» INSTRUCTIONS FOR THE TASK:
Return every line of the records that includes the string "Выбрать".

» SUPPLIED MATERIAL:
=== Section Start ===

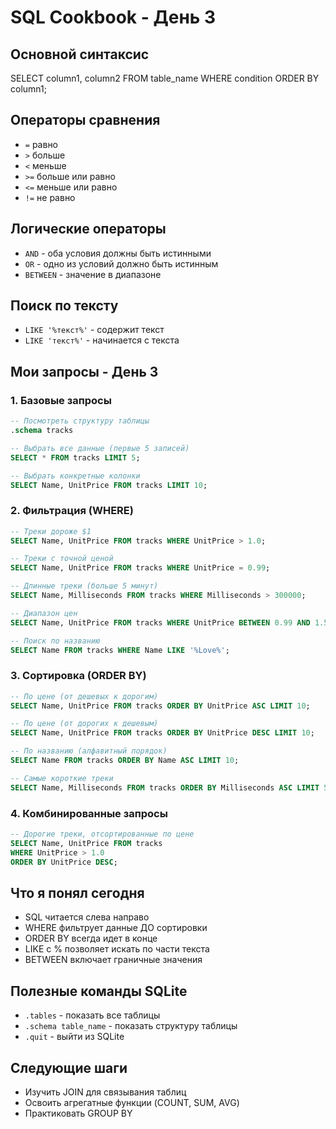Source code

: # SQL Cookbook - День 3

## Основной синтаксис
SELECT column1, column2 FROM table_name WHERE condition ORDER BY column1;

## Операторы сравнения
* `=` равно
* `>` больше
* `<` меньше
* `>=` больше или равно
* `<=` меньше или равно
* `!=` не равно

## Логические операторы
* `AND` - оба условия должны быть истинными
* `OR` - одно из условий должно быть истинным
* `BETWEEN` - значение в диапазоне

## Поиск по тексту
* `LIKE '%текст%'` - содержит текст
* `LIKE 'текст%'` - начинается с текста

## Мои запросы - День 3

### 1\. Базовые запросы

```sql
-- Посмотреть структуру таблицы
.schema tracks

-- Выбрать все данные (первые 5 записей)
SELECT * FROM tracks LIMIT 5;

-- Выбрать конкретные колонки
SELECT Name, UnitPrice FROM tracks LIMIT 10;
```

### 2\. Фильтрация (WHERE)

```sql
-- Треки дороже $1
SELECT Name, UnitPrice FROM tracks WHERE UnitPrice > 1.0;

-- Треки с точной ценой
SELECT Name, UnitPrice FROM tracks WHERE UnitPrice = 0.99;

-- Длинные треки (больше 5 минут)
SELECT Name, Milliseconds FROM tracks WHERE Milliseconds > 300000;

-- Диапазон цен
SELECT Name, UnitPrice FROM tracks WHERE UnitPrice BETWEEN 0.99 AND 1.50;

-- Поиск по названию
SELECT Name FROM tracks WHERE Name LIKE '%Love%';
```

### 3\. Сортировка (ORDER BY)

```sql
-- По цене (от дешевых к дорогим)
SELECT Name, UnitPrice FROM tracks ORDER BY UnitPrice ASC LIMIT 10;

-- По цене (от дорогих к дешевым)
SELECT Name, UnitPrice FROM tracks ORDER BY UnitPrice DESC LIMIT 10;

-- По названию (алфавитный порядок)
SELECT Name FROM tracks ORDER BY Name ASC LIMIT 10;

-- Самые короткие треки
SELECT Name, Milliseconds FROM tracks ORDER BY Milliseconds ASC LIMIT 5;
```

### 4\. Комбинированные запросы

```sql
-- Дорогие треки, отсортированные по цене
SELECT Name, UnitPrice FROM tracks 
WHERE UnitPrice > 1.0 
ORDER BY UnitPrice DESC;
```

## Что я понял сегодня
* SQL читается слева направо
* WHERE фильтрует данные ДО сортировки
* ORDER BY всегда идет в конце
* LIKE с % позволяет искать по части текста
* BETWEEN включает граничные значения

## Полезные команды SQLite
* `.tables` - показать все таблицы
* `.schema table_name` - показать структуру таблицы
* `.quit` - выйти из SQLite

## Следующие шаги
* Изучить JOIN для связывания таблиц
* Освоить агрегатные функции (COUNT, SUM, AVG)
* Практиковать GROUP BY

=== Section End ===

» TASK RESPONSE:
-- Выбрать все данные (первые 5 записей)
-- Выбрать конкретные колонки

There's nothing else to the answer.